Peter Sokolowski: Just a piece of dictionary publicity has always been, "Oh, here are the new words for this new edition," or this new publication or this new release online. And so we find ourselves talking about new words much more frequently than this other topic. And so we're less kind of ready for that answer.

Emily Brewster: Right, but the fact is that we do have to sometimes take words out of our dictionaries.

Peter Sokolowski: Sure.

Emily Brewster: Although, the requirement that we take them out is no longer what it was. So time was when we were working solely on print publications, the space is always at a premium as we have talked about before—you have to keep a dictionary portable and affordable. And so you can only take out the Colleges and Universities at the back so many times. You can only make the margins so narrow. You can only make the font so small, the paper so thin. And so space constraints have driven drops from dictionaries, but I would say that when I actually go and look at what words have been removed from the dictionary, space is really not the driving factor behind removing words from our dictionaries. It just really isn't.

Emily Brewster: There are other ways to make space in a dictionary. You can shorten an example. From the actual words that I have seen that have been removed from our dictionaries, there are other forces at work. So for example-

Peter Sokolowski: Is it money?

Emily Brewster: Yes, they're paying us to remove these words. An example is often we are covering a term in a different way. So the term color film used to be defined in our a dictionaries and it no longer is because color film is now understood to be what we call self-explanatory. You don't need a distinct entry for color film because the entry for color and the entry for film address the meaning of that term adequately.

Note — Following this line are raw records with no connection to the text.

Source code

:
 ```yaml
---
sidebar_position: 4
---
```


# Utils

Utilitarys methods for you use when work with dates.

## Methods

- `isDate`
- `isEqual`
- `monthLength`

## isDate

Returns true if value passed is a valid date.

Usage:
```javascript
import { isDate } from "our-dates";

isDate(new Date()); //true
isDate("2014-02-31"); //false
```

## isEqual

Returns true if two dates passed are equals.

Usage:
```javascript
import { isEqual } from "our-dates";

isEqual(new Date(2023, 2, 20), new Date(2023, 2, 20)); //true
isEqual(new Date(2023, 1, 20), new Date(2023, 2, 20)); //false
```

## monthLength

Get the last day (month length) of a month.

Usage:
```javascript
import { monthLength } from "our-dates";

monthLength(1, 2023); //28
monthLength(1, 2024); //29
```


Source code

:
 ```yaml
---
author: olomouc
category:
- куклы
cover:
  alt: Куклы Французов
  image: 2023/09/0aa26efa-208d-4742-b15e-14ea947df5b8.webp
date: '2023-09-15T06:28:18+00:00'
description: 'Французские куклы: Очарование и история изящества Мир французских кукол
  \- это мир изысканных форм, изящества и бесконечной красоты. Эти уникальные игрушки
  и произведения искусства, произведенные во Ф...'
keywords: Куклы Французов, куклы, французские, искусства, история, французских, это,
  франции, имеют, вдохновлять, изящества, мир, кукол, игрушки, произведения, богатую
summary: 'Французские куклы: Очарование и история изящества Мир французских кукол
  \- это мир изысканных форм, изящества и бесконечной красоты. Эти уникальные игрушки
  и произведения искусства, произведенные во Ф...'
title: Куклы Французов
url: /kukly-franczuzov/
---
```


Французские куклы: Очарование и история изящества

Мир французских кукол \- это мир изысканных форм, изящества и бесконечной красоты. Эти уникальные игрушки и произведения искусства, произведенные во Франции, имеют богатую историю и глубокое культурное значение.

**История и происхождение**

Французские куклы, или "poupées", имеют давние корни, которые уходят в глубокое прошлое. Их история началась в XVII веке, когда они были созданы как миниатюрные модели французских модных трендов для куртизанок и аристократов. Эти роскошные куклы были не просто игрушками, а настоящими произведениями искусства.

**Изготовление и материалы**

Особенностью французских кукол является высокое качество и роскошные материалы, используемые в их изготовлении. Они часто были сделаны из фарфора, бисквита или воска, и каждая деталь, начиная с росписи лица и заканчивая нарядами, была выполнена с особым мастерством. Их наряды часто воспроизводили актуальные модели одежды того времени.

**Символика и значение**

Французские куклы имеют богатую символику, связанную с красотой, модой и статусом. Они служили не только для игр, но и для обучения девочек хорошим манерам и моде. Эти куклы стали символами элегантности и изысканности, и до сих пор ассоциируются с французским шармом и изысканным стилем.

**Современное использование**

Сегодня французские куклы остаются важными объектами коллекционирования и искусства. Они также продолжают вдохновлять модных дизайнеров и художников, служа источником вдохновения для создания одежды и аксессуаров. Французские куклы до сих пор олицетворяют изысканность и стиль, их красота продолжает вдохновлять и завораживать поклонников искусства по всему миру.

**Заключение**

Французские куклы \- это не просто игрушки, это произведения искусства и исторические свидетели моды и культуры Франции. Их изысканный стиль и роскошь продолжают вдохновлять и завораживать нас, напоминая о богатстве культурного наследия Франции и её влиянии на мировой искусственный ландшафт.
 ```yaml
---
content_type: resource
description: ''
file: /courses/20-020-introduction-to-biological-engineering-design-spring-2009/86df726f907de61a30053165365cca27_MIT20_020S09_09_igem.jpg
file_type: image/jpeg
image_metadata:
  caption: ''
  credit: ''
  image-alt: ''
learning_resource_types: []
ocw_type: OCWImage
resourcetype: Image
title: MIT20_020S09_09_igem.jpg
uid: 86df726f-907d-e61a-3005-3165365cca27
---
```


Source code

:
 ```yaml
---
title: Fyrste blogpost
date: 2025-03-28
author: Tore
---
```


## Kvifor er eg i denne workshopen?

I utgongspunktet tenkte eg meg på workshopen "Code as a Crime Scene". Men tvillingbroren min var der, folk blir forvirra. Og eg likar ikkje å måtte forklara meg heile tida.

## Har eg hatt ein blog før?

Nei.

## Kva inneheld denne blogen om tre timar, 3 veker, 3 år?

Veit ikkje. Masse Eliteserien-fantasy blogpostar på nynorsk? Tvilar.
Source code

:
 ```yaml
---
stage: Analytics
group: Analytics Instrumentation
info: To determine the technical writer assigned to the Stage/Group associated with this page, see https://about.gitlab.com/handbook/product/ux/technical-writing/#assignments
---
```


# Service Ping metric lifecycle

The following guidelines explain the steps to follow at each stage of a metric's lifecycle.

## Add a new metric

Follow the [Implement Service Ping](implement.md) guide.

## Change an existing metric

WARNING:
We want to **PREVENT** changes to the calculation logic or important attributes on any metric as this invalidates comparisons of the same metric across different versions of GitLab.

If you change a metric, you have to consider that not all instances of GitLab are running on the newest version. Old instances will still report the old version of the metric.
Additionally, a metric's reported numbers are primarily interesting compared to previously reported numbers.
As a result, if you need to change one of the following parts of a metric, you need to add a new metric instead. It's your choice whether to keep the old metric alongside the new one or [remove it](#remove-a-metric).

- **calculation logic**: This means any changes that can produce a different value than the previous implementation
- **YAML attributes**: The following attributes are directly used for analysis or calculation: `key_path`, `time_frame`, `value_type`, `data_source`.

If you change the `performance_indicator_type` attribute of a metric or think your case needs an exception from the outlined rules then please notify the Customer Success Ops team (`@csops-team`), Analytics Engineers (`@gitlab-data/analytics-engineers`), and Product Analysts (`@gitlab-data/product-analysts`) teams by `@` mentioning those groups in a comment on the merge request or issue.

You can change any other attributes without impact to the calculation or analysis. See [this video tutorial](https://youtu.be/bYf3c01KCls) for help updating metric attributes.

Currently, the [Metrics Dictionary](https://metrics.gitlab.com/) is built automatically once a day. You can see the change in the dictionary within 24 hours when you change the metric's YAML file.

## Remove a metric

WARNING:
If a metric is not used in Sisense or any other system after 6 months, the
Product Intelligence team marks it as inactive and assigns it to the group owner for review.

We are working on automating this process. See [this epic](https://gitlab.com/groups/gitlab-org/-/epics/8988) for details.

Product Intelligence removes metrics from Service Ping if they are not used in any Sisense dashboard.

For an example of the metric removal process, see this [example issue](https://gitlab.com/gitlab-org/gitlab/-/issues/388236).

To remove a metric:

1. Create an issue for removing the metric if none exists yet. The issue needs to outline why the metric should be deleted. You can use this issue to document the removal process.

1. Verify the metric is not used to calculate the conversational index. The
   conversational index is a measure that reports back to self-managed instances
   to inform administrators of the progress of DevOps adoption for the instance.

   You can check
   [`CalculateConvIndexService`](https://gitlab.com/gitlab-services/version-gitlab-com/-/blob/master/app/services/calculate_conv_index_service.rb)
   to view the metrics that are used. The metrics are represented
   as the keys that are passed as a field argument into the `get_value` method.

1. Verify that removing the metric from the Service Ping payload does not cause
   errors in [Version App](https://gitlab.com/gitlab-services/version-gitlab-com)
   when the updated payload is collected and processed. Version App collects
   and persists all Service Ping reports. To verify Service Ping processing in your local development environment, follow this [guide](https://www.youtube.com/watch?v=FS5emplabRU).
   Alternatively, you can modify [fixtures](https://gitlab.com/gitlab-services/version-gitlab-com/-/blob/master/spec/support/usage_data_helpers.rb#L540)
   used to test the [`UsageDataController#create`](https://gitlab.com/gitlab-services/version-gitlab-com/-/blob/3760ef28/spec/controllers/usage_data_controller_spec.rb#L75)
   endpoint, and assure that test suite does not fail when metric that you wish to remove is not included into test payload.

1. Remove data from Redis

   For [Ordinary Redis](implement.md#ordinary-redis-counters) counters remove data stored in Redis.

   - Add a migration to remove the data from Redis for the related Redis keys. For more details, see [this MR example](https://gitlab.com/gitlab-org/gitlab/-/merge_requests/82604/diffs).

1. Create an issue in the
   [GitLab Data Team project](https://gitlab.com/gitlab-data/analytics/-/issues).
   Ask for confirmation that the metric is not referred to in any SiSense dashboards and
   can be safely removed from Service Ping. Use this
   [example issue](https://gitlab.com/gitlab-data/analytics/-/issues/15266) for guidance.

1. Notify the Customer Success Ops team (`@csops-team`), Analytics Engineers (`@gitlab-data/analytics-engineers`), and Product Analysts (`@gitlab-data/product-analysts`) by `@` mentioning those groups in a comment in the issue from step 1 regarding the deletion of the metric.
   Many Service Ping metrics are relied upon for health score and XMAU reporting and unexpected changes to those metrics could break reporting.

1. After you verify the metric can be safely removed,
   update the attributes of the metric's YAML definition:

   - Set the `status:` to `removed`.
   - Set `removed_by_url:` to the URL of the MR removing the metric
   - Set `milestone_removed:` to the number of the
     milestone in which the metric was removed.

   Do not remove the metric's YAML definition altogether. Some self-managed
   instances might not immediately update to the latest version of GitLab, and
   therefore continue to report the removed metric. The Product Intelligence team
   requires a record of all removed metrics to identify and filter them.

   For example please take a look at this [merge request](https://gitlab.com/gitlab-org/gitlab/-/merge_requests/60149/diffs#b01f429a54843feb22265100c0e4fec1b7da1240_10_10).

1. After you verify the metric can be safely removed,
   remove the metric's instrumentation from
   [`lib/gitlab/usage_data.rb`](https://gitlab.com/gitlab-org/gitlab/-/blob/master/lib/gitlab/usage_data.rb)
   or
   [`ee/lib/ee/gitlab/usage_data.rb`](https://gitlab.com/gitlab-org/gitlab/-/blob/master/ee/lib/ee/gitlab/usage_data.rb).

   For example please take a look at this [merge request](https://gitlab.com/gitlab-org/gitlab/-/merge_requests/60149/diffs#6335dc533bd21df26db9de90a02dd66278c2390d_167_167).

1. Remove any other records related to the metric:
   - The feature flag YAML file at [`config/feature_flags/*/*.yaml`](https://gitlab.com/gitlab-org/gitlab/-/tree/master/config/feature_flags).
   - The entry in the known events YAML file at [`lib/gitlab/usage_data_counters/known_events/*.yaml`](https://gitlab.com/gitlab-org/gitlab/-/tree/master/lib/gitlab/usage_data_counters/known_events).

Emily Brewster: Sometimes we'll take out a really technical word. It's just so technical that it no longer really qualifies for entry. So for example, the word hepatectomize was removed. It means "to excise the liver of." So we took out hepatectomize, but we have left in both hepatectomy and hepatectomized, because evidence of those two words is sufficient and the hepatectomize verb itself is no longer considered necessary for entry. That is not about space. Somebody made a careful consideration there and said, "You know what? We don't need hepatectomize but let's keep hepatectomy and hepatectomized."

Peter Sokolowski: Was that removed from the Collegiate Dictionary?

Emily Brewster: It was removed from the Unabridged, from Webster's Third...

Peter Sokolowski: Yeah.

Emily Brewster: From the dictionary that was first published in 1961.

Peter Sokolowski: Yeah.

Emily Brewster: It was removed relatively recently.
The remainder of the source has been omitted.